Tiny, tiny, tasks! Huge Impact?
Project reference: 2121
Today’s supercomputing hardware provides a tremendous amount of floating point operations (FLOPs). However, most FLOPs can only be harvested easily, if the algorithm does exhibit lots of parallelism. Additionally, efficient use of resources strongly depends on the underlying tasking framework and its mechanisms to distribute work to the cores.
In this project we turn our efforts towards a our tasking framework “Eventify”. We will investigate the performance and bottlenecks of our taskified Fast Multipole Method (FMM) as well as some easier microbenchmarks.
Depending on your scientific background we will pursue different goals.
First, Eventify can be utilized to implement a set of microbenchmarks to compare against other parallelization approaches and paradigms like OpenMP or HPX.
Second, Eventify can be benchmarked in a full FMM run and compared against other parallelization approaches and paradigms like OpenMP or HPX.

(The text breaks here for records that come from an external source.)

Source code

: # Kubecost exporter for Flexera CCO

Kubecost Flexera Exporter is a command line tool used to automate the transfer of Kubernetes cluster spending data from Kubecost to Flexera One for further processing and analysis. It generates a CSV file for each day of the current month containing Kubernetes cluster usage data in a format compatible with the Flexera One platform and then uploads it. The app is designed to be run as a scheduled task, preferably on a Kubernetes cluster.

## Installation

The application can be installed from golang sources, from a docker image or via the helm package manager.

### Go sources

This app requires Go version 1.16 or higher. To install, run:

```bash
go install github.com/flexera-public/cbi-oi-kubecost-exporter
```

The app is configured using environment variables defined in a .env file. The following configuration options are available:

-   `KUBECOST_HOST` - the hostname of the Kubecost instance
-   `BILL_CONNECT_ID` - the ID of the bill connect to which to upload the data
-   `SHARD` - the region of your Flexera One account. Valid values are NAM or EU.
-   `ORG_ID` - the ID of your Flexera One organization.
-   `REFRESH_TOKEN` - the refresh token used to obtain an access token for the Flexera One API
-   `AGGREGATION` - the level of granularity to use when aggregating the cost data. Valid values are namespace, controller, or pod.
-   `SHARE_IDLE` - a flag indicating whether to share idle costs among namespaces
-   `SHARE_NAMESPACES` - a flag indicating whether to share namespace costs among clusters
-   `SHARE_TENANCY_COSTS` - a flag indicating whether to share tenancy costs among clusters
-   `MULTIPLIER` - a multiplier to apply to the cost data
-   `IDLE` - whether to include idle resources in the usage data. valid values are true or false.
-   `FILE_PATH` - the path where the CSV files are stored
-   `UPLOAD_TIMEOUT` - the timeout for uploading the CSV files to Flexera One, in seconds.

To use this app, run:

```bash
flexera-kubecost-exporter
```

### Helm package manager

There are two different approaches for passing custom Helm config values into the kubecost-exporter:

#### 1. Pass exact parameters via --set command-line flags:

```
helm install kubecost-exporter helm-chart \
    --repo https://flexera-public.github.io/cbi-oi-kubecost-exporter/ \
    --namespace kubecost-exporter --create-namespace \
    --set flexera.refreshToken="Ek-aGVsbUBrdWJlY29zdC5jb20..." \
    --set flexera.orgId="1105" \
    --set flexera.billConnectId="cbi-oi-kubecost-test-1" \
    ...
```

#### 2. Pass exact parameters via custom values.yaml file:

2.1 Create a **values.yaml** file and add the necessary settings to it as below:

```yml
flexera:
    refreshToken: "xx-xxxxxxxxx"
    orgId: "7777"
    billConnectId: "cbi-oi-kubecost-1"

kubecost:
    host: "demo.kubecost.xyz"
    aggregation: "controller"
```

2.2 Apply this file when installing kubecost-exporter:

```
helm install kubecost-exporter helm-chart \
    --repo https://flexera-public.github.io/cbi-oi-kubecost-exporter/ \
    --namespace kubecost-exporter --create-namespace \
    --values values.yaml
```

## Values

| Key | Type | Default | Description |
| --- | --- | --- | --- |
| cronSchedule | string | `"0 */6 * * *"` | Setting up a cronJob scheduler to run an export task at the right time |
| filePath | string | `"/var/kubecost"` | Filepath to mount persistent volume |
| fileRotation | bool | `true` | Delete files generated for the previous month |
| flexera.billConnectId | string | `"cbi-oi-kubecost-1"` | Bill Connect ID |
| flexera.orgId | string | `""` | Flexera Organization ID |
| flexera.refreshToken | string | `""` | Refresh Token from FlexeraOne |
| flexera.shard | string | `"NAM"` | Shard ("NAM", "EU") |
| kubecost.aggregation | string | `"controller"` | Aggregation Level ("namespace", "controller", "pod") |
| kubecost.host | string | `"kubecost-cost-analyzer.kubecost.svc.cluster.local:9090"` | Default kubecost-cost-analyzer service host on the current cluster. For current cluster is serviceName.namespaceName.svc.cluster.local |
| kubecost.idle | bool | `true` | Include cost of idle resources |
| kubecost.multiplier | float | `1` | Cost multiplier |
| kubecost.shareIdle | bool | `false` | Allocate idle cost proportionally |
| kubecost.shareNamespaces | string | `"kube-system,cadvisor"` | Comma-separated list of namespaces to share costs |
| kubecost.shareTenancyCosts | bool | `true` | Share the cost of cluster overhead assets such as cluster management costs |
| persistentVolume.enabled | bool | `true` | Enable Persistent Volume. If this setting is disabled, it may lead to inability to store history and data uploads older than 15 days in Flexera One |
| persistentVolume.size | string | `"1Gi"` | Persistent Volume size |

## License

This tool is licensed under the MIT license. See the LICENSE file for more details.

The challenge of both assignments is to execute/schedule tiny to medium-size compute kernels (tasks) without large overheads within the tasking frameworks. We will utilize algorithm knowledge in order to speed things up and circumvent synchronization bottlenecks.
What is the fast multipole method? The FMM is a Coulomb solver and allows to compute long-range forces arising in molecular dynamics, plasma or astrophysics. A straightforward approach is limited to small particle numbers N due to the O(N^2) scaling. Fast summation methods such as PME, multigrid or the FMM are capable of reducing the algorithmic complexity to O(N log N) or even O(N). However, each fast summation method has auxiliary parameters, data structures and memory requirements which need to be provided. The layout and implementation of such algorithms on modern hardware strongly depends on the available features of the underlying architecture.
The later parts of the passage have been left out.